■ Task to carry out ■
Report back every line from the entries below in which the word "site" occurs.

____

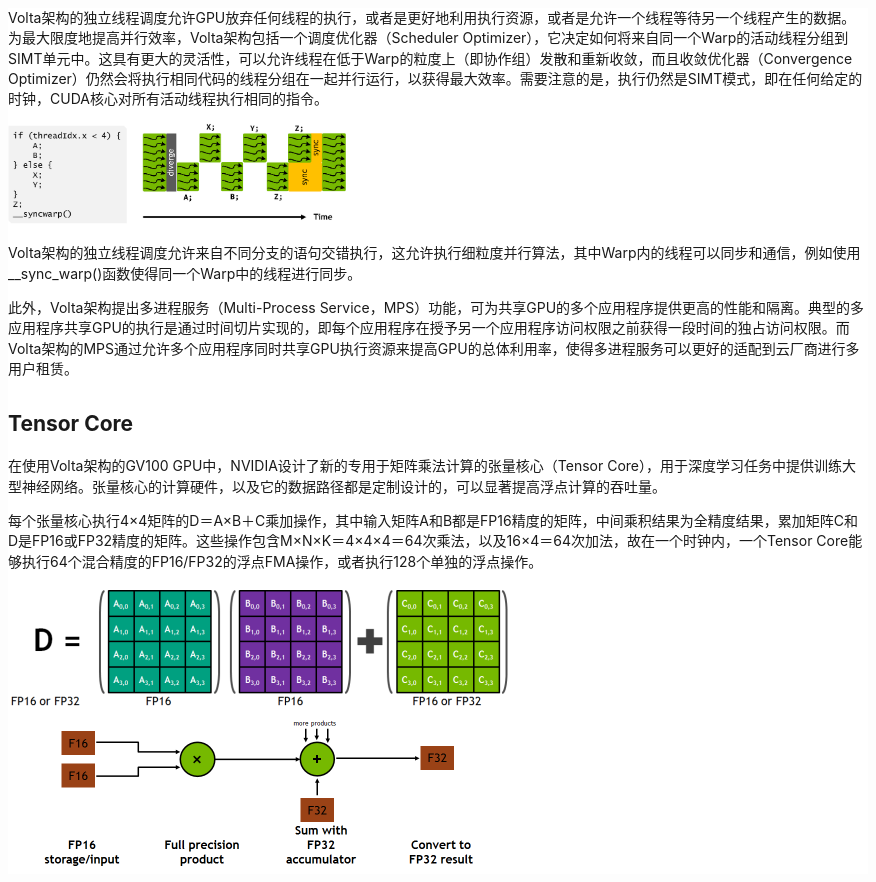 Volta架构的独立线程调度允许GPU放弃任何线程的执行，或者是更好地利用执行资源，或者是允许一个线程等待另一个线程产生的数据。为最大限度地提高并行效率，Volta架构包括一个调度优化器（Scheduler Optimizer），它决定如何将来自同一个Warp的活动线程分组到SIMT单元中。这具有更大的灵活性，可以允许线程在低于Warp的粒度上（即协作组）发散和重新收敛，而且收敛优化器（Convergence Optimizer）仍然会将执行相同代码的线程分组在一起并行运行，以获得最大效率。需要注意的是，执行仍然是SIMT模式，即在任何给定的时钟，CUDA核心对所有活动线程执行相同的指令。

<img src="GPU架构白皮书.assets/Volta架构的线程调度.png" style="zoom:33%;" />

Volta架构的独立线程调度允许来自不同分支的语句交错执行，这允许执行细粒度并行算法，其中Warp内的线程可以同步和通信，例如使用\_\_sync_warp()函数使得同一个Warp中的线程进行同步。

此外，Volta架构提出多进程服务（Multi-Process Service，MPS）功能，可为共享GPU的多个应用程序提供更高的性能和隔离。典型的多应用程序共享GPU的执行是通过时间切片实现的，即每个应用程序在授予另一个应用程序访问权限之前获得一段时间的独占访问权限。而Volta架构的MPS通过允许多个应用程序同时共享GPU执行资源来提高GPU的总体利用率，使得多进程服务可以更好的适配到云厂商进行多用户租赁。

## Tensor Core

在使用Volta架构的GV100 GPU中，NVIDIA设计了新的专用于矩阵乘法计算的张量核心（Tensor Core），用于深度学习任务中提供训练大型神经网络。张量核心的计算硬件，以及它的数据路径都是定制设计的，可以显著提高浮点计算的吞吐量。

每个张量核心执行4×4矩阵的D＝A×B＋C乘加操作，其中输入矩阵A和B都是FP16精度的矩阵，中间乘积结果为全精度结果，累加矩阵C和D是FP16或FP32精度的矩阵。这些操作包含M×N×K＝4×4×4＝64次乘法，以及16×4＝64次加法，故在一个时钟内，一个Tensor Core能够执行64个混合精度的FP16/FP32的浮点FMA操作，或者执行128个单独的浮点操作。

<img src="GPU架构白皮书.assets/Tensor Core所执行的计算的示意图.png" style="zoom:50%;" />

____

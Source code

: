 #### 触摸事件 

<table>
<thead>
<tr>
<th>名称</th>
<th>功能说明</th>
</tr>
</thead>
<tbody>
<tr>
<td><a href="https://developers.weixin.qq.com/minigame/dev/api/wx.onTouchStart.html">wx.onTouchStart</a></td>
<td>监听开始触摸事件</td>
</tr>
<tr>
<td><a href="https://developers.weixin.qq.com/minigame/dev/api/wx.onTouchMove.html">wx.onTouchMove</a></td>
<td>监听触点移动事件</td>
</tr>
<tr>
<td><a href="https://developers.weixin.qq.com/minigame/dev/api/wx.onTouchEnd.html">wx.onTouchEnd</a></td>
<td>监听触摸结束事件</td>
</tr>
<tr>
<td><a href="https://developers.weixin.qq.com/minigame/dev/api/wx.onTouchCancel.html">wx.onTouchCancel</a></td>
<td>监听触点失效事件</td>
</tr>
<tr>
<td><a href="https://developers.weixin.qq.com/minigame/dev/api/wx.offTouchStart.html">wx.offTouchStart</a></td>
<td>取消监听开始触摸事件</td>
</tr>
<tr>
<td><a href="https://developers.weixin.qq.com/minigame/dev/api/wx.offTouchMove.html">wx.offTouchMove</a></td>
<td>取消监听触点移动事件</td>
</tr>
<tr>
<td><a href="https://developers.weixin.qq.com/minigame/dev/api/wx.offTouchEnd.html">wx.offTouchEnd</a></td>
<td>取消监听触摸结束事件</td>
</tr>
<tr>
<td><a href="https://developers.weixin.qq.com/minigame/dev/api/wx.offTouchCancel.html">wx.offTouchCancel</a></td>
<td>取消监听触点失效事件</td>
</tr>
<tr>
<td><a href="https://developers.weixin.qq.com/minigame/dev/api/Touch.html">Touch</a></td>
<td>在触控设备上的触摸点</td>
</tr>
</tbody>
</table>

____

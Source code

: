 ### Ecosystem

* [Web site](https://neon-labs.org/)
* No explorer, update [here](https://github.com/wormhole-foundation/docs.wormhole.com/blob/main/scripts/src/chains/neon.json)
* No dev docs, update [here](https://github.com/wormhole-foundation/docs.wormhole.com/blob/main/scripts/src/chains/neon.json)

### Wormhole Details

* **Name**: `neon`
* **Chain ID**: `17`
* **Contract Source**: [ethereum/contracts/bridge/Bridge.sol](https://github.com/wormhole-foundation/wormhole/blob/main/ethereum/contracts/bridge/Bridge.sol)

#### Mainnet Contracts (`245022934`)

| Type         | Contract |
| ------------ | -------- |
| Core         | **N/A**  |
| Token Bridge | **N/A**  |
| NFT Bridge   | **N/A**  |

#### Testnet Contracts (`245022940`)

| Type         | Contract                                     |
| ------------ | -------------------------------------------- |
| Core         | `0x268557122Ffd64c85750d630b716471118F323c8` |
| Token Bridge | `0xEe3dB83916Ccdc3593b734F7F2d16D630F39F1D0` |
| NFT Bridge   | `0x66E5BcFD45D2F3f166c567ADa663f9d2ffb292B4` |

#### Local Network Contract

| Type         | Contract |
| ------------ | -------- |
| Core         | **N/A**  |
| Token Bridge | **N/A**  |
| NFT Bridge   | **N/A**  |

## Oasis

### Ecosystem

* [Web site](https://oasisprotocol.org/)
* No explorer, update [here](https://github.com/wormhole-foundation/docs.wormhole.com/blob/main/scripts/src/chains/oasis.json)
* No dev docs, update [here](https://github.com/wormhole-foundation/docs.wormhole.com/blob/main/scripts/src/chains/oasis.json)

____

■ Solution ■
* [Web site](https://neon-labs.org/)
* [Web site](https://oasisprotocol.org/)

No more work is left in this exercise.